The effect of grief these last few weeks has been that my energy and paddling has not been able to keep up with finding the ideas to write or edit many my own blogs. My draft folder is full, but still I have not been able to complete many, and so I’ve ‘cheated’ on many days… ‘borrowing’ or reposting blogs, poems or YouTube clips that I felt still had value and meaning. Writing a poem works for me more often at the moment too, as I can get away with fewer words, and yet still post my own blog.
Grieving for the loss of loved ones brings added pressure to the symptoms of dementia, or in fact, any other aspect of your life, with or without dementia. During the moments that sadness or tears overwhelm you, it is very difficult to think about anything else, and I’ve had to practice my advice given over the years to others! I’ve been sitting in my garden a lot, even though it as been cold, and listening to music that is soothing, or reminds me of who has died. This last few weeks I’ve had an emptiness in my heart, and last weekend I felt very strange not visiting my friend Michael. I know he is in a better place considering how sick he had become, and I had acknowledged this with him whilst he was alive, and yet I miss him and wish he were still here.

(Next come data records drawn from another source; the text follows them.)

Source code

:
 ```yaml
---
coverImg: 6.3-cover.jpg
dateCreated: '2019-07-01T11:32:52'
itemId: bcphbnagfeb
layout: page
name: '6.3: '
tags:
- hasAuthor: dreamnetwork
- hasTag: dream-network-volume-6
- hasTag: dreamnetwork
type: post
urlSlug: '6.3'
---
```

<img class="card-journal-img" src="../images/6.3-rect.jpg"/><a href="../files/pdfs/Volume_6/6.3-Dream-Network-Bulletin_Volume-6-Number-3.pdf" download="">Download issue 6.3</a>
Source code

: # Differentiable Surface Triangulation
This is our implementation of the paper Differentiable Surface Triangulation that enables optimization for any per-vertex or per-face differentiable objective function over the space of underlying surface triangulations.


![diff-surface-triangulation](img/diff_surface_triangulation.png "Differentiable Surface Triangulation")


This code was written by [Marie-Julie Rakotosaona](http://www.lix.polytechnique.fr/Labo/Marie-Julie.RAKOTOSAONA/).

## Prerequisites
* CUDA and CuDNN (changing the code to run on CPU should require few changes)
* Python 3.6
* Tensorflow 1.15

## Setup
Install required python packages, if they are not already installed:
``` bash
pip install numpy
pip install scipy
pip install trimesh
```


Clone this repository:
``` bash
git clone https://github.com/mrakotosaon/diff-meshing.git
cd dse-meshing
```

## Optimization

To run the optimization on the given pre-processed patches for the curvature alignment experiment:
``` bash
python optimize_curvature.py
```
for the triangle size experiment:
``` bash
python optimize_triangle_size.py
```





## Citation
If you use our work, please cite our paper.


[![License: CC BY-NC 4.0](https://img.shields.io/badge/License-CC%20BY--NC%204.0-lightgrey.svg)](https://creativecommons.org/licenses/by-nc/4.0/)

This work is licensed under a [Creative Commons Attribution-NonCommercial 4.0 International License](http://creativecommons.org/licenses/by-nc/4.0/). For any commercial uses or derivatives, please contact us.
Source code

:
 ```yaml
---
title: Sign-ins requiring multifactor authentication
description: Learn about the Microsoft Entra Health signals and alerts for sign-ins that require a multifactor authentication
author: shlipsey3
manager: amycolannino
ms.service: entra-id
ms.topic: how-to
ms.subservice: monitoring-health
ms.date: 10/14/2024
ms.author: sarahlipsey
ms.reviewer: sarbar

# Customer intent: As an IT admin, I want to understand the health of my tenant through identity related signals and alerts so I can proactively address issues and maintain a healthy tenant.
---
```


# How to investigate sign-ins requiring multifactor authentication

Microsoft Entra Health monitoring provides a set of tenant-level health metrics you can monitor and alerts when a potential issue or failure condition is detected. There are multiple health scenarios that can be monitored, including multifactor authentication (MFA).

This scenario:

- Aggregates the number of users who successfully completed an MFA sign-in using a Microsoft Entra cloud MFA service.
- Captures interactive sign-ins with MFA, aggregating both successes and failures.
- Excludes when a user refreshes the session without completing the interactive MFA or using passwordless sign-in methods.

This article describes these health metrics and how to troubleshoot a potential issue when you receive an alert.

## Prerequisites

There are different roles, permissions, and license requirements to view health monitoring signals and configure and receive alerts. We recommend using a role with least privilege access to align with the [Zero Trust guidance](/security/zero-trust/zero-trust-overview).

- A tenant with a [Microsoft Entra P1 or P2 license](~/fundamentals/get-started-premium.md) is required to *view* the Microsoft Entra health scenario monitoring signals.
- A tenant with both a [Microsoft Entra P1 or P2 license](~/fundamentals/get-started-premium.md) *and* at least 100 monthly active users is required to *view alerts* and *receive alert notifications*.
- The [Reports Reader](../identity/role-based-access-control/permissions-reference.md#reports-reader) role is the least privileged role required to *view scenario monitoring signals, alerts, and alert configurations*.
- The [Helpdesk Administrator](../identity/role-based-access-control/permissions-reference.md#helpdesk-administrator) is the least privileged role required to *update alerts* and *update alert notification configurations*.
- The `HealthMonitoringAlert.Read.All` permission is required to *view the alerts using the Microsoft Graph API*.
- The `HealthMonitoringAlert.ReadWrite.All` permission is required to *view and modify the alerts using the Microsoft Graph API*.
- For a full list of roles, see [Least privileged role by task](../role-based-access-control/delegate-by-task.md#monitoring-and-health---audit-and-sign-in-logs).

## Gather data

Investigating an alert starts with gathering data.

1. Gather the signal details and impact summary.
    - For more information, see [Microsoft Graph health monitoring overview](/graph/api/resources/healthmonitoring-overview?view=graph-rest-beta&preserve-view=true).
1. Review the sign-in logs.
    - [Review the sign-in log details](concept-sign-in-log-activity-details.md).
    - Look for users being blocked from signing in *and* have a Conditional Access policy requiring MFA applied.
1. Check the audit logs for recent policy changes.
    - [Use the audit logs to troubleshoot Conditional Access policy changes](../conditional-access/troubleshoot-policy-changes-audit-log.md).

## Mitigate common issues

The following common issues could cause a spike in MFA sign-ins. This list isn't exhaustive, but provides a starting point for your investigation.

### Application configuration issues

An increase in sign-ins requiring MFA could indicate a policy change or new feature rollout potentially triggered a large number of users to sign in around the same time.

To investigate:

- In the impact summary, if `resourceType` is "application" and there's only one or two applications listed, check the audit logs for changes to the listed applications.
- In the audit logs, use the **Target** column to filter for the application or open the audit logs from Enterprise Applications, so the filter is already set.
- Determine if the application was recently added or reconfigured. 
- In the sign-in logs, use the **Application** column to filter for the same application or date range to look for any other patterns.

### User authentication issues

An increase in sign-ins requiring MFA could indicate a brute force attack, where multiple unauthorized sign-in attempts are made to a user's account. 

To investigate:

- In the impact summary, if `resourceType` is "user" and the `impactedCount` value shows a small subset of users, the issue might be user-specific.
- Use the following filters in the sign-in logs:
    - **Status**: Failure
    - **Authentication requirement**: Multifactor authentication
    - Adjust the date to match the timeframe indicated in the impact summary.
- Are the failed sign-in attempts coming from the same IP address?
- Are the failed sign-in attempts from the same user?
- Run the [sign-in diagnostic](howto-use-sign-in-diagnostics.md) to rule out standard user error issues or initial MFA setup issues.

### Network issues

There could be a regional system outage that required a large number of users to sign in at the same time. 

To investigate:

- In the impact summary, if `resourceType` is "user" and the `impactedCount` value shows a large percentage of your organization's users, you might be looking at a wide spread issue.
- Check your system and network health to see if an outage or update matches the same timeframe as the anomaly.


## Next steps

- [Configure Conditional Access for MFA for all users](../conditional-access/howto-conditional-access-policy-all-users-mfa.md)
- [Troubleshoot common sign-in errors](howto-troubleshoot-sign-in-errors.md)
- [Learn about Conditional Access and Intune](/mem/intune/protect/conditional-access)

Grief seems so selfish, and yet it needs to be. It is not selfish in a negative or indulgent way, it is our feelings of sadness centred on our self, the only way we can properly deal with the feelings of sadness and loss. The energy required to live with, and work through grief is high, and definitely affects the paddling needed to manage the symptoms of dementia. Many days I have not even bothered to try to hide them, just giving in to the grief I have felt. This is the right thing to do, and with another funeral on Wednesday, I realise there are still many days ahead of me like this.
One friend overseas reminded me how lucky I am to have my soul mate to grieve with me, to be by my side. The loneliness of being home alone to deal with grief can make it more difficult to deal with grief, it somehow the exacerbates sadness, yet time alone is often when we do our best grieving. But to have someone to hold onto and hug, when the going gets tough is truly a gift, especially if they just allow you to grieve in your own way. Grief is a journey through darkness, effecting every aspect of your living and functioning…
The darkest dark never put out the dimmest candle.